The world really has a long way to go.

Thank you for the link.
posted by Alexandra Kitty at 3:00 PM on December 16, 2017 [9 favorites]


"It gets better" is just a nice way of saying run along and don't bother me as I put a seed into your head that if things don't getter better, something is wrong about you.

I think this unfairly mischaracterizes the It Gets Better Project, which relies on the actual lived experience of individuals who suffered the affects of homophobia during childhood and adolescence. They apparently believe sharing the information that some of the problem are situational, and the greater agency often available to adults can result improvements desperate teens might have trouble imagining otherwise.

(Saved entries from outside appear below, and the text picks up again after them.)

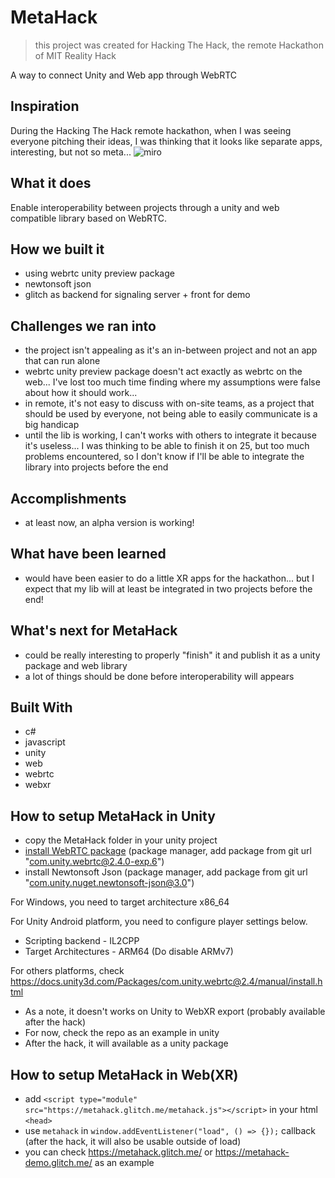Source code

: # MetaHack
> this project was created for Hacking The Hack, the remote Hackathon of MIT Reality Hack

A way to connect Unity and Web app through WebRTC

## Inspiration
During the Hacking The Hack remote hackathon, when I was seeing everyone pitching their ideas, I was thinking that it looks like separate apps, interesting, but not so meta...
![miro](https://user-images.githubusercontent.com/3470988/160245724-cba225c6-38ed-4f22-a94e-2f195b677f03.PNG)

## What it does
Enable interoperability between projects through a unity and web compatible library based on WebRTC.

## How we built it
- using webrtc unity preview package
- newtonsoft json
- glitch as backend for signaling server + front for demo

## Challenges we ran into
- the project isn't appealing as it's an in-between project and not an app that can run alone
- webrtc unity preview package doesn't act exactly as webrtc on the web... I've lost too much time finding where my assumptions were false about how it should work...
- in remote, it's not easy to discuss with on-site teams, as a project that should be used by everyone, not being able to easily communicate is a big handicap
- until the lib is working, I can't works with others to integrate it because it's useless... I was thinking to be able to finish it on 25, but too much problems encountered, so I don't know if I'll be able to integrate the library into projects before the end

## Accomplishments
- at least now, an alpha version is working!

## What have been learned
- would have been easier to do a little XR apps for the hackathon... but I expect that my lib will at least be integrated in two projects before the end!

## What's next for MetaHack
- could be really interesting to properly "finish" it and publish it as a unity package and web library
- a lot of things should be done before interoperability will appears

## Built With
- c#
- javascript
- unity
- web
- webrtc
- webxr

## How to setup MetaHack in Unity
- copy the MetaHack folder in your unity project
- [install WebRTC package](https://docs.unity3d.com/Packages/com.unity.webrtc@2.4/manual/install.html) (package manager, add package from git url "com.unity.webrtc@2.4.0-exp.6")
- install Newtonsoft Json (package manager, add package from git url "com.unity.nuget.newtonsoft-json@3.0")

For Windows, you need to target architecture x86_64

For Unity Android platform, you need to configure player settings below.
- Scripting backend - IL2CPP
- Target Architectures - ARM64 (Do disable ARMv7)

For others platforms, check https://docs.unity3d.com/Packages/com.unity.webrtc@2.4/manual/install.html

- As a note, it doesn't works on Unity to WebXR export (probably available after the hack)
- For now, check the repo as an example in unity
- After the hack, it will available as a unity package

## How to setup MetaHack in Web(XR)
- add `<script type="module" src="https://metahack.glitch.me/metahack.js"></script>` in your html `<head>`
- use `metahack` in `window.addEventListener("load", () => {});` callback (after the hack, it will also be usable outside of load)
- you can check https://metahack.glitch.me/ or https://metahack-demo.glitch.me/ as an example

I don't know what about it would lead you anyone to believe that it's a claim that homophobia is a thing of the past or that individuals who continue to suffer it's effects are somehow flawed and deserving of whatever happens to them.
posted by layceepee at 4:19 PM on December 16, 2017 [17 favorites]


I don't know what about it would lead you anyone to believe that it's a claim that homophobia is a thing of the past or that individuals who continue to suffer it's effects are somehow flawed and deserving of whatever happens to them.

Excuse me? Where did you get that misinterpretation of my words? I never said any such thing, nor implied it.

I said that people like to blame the victim. If you cannot face that reality, then don't twist my words so you have a punching bag or someone to nag.

And it is not a mischaracterization. It is living on this planet for 44 years and hearing people say one thing, and do a very bigoted other.

It does not get better. It never gets better, and no perkily-name project will change that. It gets hidden more covertly for a while as lawyers and PR firms clean up the façade, but when push comes to shove and the chips are down, people will attack an other, no matter what.

We don't have homeless people because things get better. Their numbers aren't growing because things have ever gotten better.

People divide themselves based on area code, and if they are willing to do that, they will divide themselves every imaginable level. We should stop telling people it will get better. It's a lie. Tell the truth: it gets worse, and unless people fight tooth and nail and take nothing for granted, their rights and dignities will be taken away just because someone with power can do it.

In life, there is no rest.
posted by Alexandra Kitty at 4:32 PM on December 16, 2017 [9 favorites]


I’m fond of saying “it gets bitter”
posted by Annika Cicada at 4:58 PM on December 16, 2017 [7 favorites]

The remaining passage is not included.